Since pictures do not belong in the copy, please repeat every record below exactly without them.

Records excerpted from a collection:

------

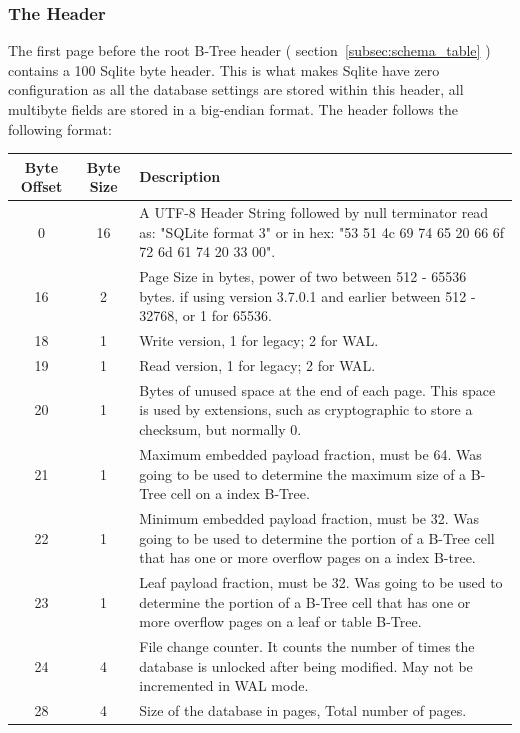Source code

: \subsubsection{The Header}
\label{subsubsec:sqlite_page_hader}

The first page before the root B-Tree header ( section~\ref{subsec:schema_table} ) contains a 100 Sqlite byte header. This is what makes Sqlite have zero configuration as all the database settings are stored within this header, all multibyte fields are stored in a big-endian format. The header follows the following format: 

\begin{longtable}[h]{| c | c | p{10cm} |}
		\hline
			\textbf{Byte Offset} & \textbf{Byte Size} & \textbf{Description} \\ 
		\hline
		\endhead
			0 & 16 & A UTF-8 Header String followed by null terminator read as: "SQLite format 3" or in hex: "53 51 4c 69 74 65 20 66 6f 72 6d 61 74 20 33 00". \\
		\hline
			16 & 2 & Page Size 	in bytes, power of two between 512 - 65536 bytes. if using version 3.7.0.1 and earlier between 512 - 32768, or 1 for 65536. \\
		\hline
			18 & 1 & Write version, 1 for legacy; 2 for WAL. \\
		\hline
			19 & 1 & Read version, 1 for legacy; 2 for WAL. \\
		\hline
			20 & 1 & Bytes of unused space at the end of each page. This space is used by extensions, such as cryptographic to store a checksum, but normally 0. \\
		\hline
			21 & 1 & Maximum embedded payload fraction, must be 64. Was going to be used to determine the maximum size of a B-Tree cell on a index B-Tree. \\
		\hline
			22 & 1 & Minimum embedded payload fraction, must be 32. Was going to be used to determine the portion of a B-Tree cell that has one or more overflow pages on a index B-tree. \\
		\hline
			23 & 1 & Leaf payload fraction, must be 32. Was going to be used to determine the portion of a B-Tree cell that has one or more overflow pages on a leaf or table B-Tree. \\
		\hline
			24 & 4 & File change counter. It counts the number of times the database is unlocked after being modified. May not be incremented in WAL mode. \\
		\hline
			28 & 4 & Size of the database in pages, Total number of pages. \\

\end{longtable}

------

__Solved exercise__.
Source code

: \subsubsection{The Header}
\label{subsubsec:sqlite_page_hader}

The first page before the root B-Tree header ( section~\ref{subsec:schema_table} ) contains a 100 Sqlite byte header. This is what makes Sqlite have zero configuration as all the database settings are stored within this header, all multibyte fields are stored in a big-endian format. The header follows the following format: 

\begin{longtable}[h]{| c | c | p{10cm} |}
		\hline
			\textbf{Byte Offset} & \textbf{Byte Size} & \textbf{Description} \\ 
		\hline
		\endhead
			0 & 16 & A UTF-8 Header String followed by null terminator read as: "SQLite format 3" or in hex: "53 51 4c 69 74 65 20 66 6f 72 6d 61 74 20 33 00". \\
		\hline
			16 & 2 & Page Size 	in bytes, power of two between 512 - 65536 bytes. if using version 3.7.0.1 and earlier between 512 - 32768, or 1 for 65536. \\
		\hline
			18 & 1 & Write version, 1 for legacy; 2 for WAL. \\
		\hline
			19 & 1 & Read version, 1 for legacy; 2 for WAL. \\
		\hline
			20 & 1 & Bytes of unused space at the end of each page. This space is used by extensions, such as cryptographic to store a checksum, but normally 0. \\
		\hline
			21 & 1 & Maximum embedded payload fraction, must be 64. Was going to be used to determine the maximum size of a B-Tree cell on a index B-Tree. \\
		\hline
			22 & 1 & Minimum embedded payload fraction, must be 32. Was going to be used to determine the portion of a B-Tree cell that has one or more overflow pages on a index B-tree. \\
		\hline
			23 & 1 & Leaf payload fraction, must be 32. Was going to be used to determine the portion of a B-Tree cell that has one or more overflow pages on a leaf or table B-Tree. \\
		\hline
			24 & 4 & File change counter. It counts the number of times the database is unlocked after being modified. May not be incremented in WAL mode. \\
		\hline
			28 & 4 & Size of the database in pages, Total number of pages. \\

\end{longtable}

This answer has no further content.